Во многие уголки их квартиры она не заглядывала месяцами, для нее их все равно что не было, да-да, в иные закутки и ниши их совместного жилища ее нога не ступала месяцами. Многие звуки, запахи, даже ощущения в этом доме до сих пор оставались для нее загадкой. Живя здесь с Сильвано под одной крышей, она не задавала себе вопросов, как он себя под этой крышей чувствует, вместе с ней или все же в одиночестве, и как вообще он себя ощущает рядом с ней, все-таки совсем другим, столь отличным от него человеком. «Да-да, так оно и есть, — только и повторяла она время от времени, как безумная. — Так оно и есть». Но что именно так и есть и почему? Иногда, собираясь что-то сказать, вдруг пугалась, что это будет глупость, и предпочитала промолчать. А от многого просто мысленно отмахивалась.

На выходные всегда мечтала о дожде, по воскресеньям бар был закрыт, и она уже многие годы не знала большего счастья, чем когда в субботу вечером начинался затяжной дождь и лил все воскресенье. Квартира тогда весь день оставалась пустой и как бы необитаемой, ведь из-за стенки, из бара, не слышно было ни звука. Разве что изредка, сквозь жалюзи, донесется с улицы рокот проезжающей машины, сопровождаемый плеском рассекаемых шинами луж, и этот звук ей нравился. В такие дни совершенно другим обиталищем становилась их спальня, где они вдвоем с Сильвано до десяти утра, а то и до полудня, не раздергивая плотные, до пола, каштаново-коричневые шторы, могли пить кофе со вчерашними бриошами. Она, та, кого Сильвано всегда звал малюткой и пушинкой, погрязала в кровати неподъемной гранитной глыбой, млея и сладко вздыхая от блаженства: только бы дождь припустил еще сильней, только бы лил еще дольше! Ее руки, точно свинцовые, благодарно наслаждались собственной неподвижностью.
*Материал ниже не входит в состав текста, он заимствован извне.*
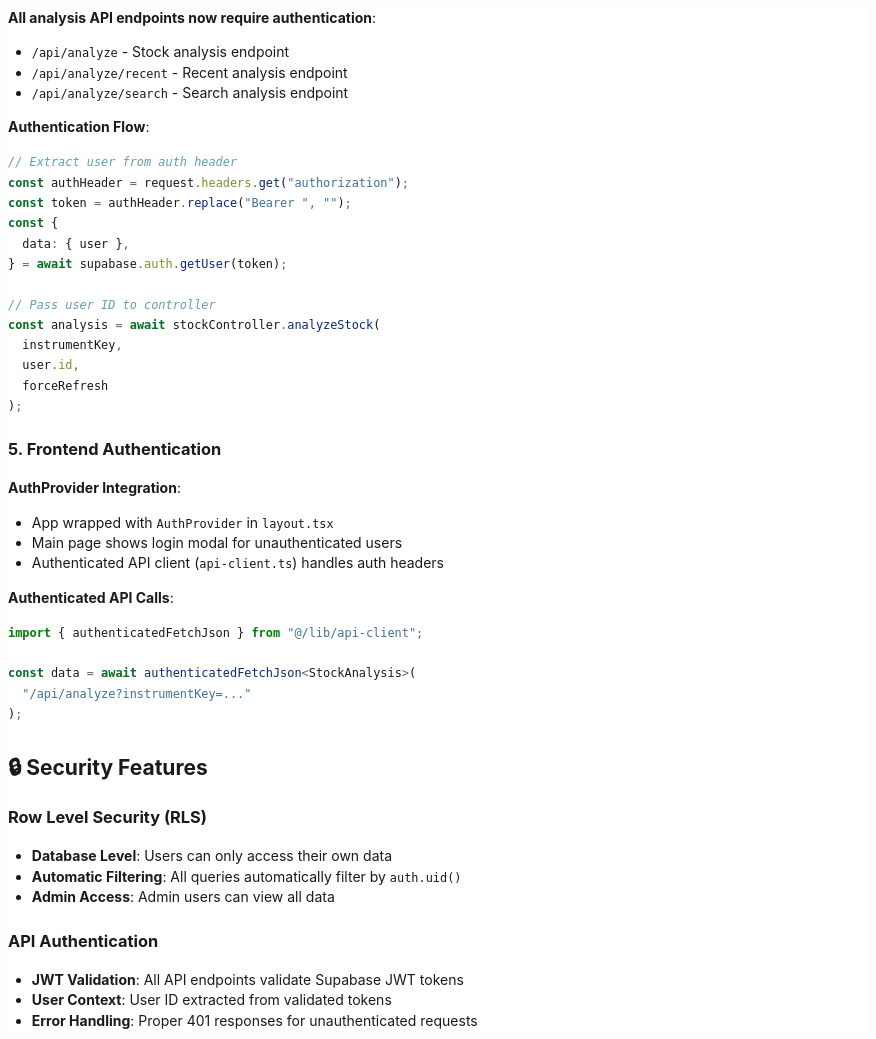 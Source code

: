**All analysis API endpoints now require authentication**:

- `/api/analyze` - Stock analysis endpoint
- `/api/analyze/recent` - Recent analysis endpoint
- `/api/analyze/search` - Search analysis endpoint

**Authentication Flow**:

```typescript
// Extract user from auth header
const authHeader = request.headers.get("authorization");
const token = authHeader.replace("Bearer ", "");
const {
  data: { user },
} = await supabase.auth.getUser(token);

// Pass user ID to controller
const analysis = await stockController.analyzeStock(
  instrumentKey,
  user.id,
  forceRefresh
);
```

### 5. Frontend Authentication

**AuthProvider Integration**:

- App wrapped with `AuthProvider` in `layout.tsx`
- Main page shows login modal for unauthenticated users
- Authenticated API client (`api-client.ts`) handles auth headers

**Authenticated API Calls**:

```typescript
import { authenticatedFetchJson } from "@/lib/api-client";

const data = await authenticatedFetchJson<StockAnalysis>(
  "/api/analyze?instrumentKey=..."
);
```

## 🔒 Security Features

### Row Level Security (RLS)

- **Database Level**: Users can only access their own data
- **Automatic Filtering**: All queries automatically filter by `auth.uid()`
- **Admin Access**: Admin users can view all data

### API Authentication

- **JWT Validation**: All API endpoints validate Supabase JWT tokens
- **User Context**: User ID extracted from validated tokens
- **Error Handling**: Proper 401 responses for unauthenticated requests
По воскресеньям никакой стряпни, из холодильника извлекались холодные отбивные, которые Сильвано подавал с маринованными огурчиками и тостами прямо в спальню, где они и поглощались либо в стоячку, либо прямо на кровати, на коленях. Она слушала, как он жует, как шуршит газетой, как иногда, после хорошего глотка из бутылки или перевернув газетную страницу, вздыхает, а он, странное дело, почти всегда угадывал ее мысли, хотя она лежала рядом с ним неподвижно и молча, — да, он запросто их угадывал, так что о некоторых вещах она на всякий случай побаивалась думать, лишь бы не потревожить эти блаженные часы вдвоем, и постепенно в ее сознании его лицо и его сильное, большое тело погружалось в сладкий мрак дремы.
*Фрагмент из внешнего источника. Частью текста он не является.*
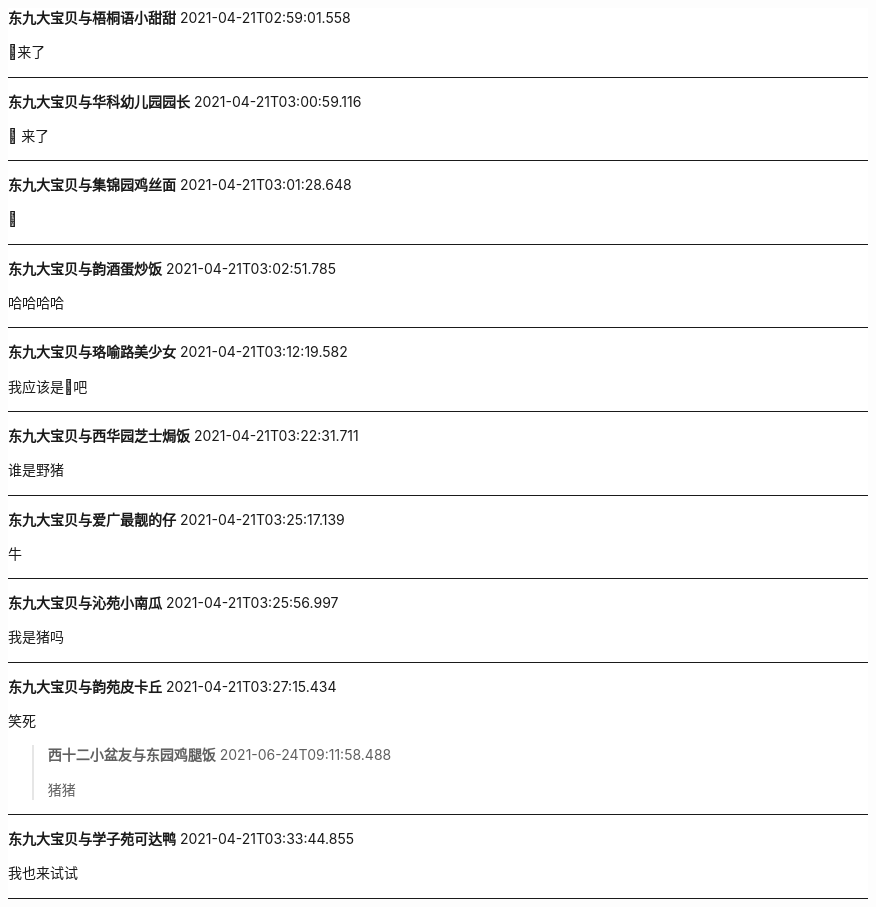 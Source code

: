 **东九大宝贝与梧桐语小甜甜** 2021-04-21T02:59:01.558

🐗来了

---

**东九大宝贝与华科幼儿园园长** 2021-04-21T03:00:59.116

🐗 来了

---

**东九大宝贝与集锦园鸡丝面** 2021-04-21T03:01:28.648

🐗

---

**东九大宝贝与韵酒蛋炒饭** 2021-04-21T03:02:51.785

哈哈哈哈

---

**东九大宝贝与珞喻路美少女** 2021-04-21T03:12:19.582

我应该是🐗吧

---

**东九大宝贝与西华园芝士焗饭** 2021-04-21T03:22:31.711

谁是野猪

---

**东九大宝贝与爱广最靓的仔** 2021-04-21T03:25:17.139

牛

---

**东九大宝贝与沁苑小南瓜** 2021-04-21T03:25:56.997

我是猪吗

---

**东九大宝贝与韵苑皮卡丘** 2021-04-21T03:27:15.434

笑死

> **西十二小盆友与东园鸡腿饭** 2021-06-24T09:11:58.488
> 
> 猪猪


---

**东九大宝贝与学子苑可达鸭** 2021-04-21T03:33:44.855

我也来试试

---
К сожалению, друзья не отменялись даже в дождливые воскресенья, так что ближе к двум часам Сильвано охватывало беспокойство в ожидании стрекота телефона или звонка в дверь. Воскресенье без друзей — это для него было не воскресенье, во всяком случае, не итальянское. Пронзительный телефонный звонок изничтожал все блаженство. Мгновенно вздергивались вверх жалюзи, распахивались настежь окна, с шумом заливалась полная ванна воды. В баре ее встречал застоявшийся, холодный табачно-сивушный дух минувшей рабочей недели. Как таковой гостиной у них в квартире не было, так что за исключением воскресенья они, по сути, большую часть жизни проводили в баре, просторном помещении с прямоугольником бетонной опоры посередине, на которой висел телефон-автомат.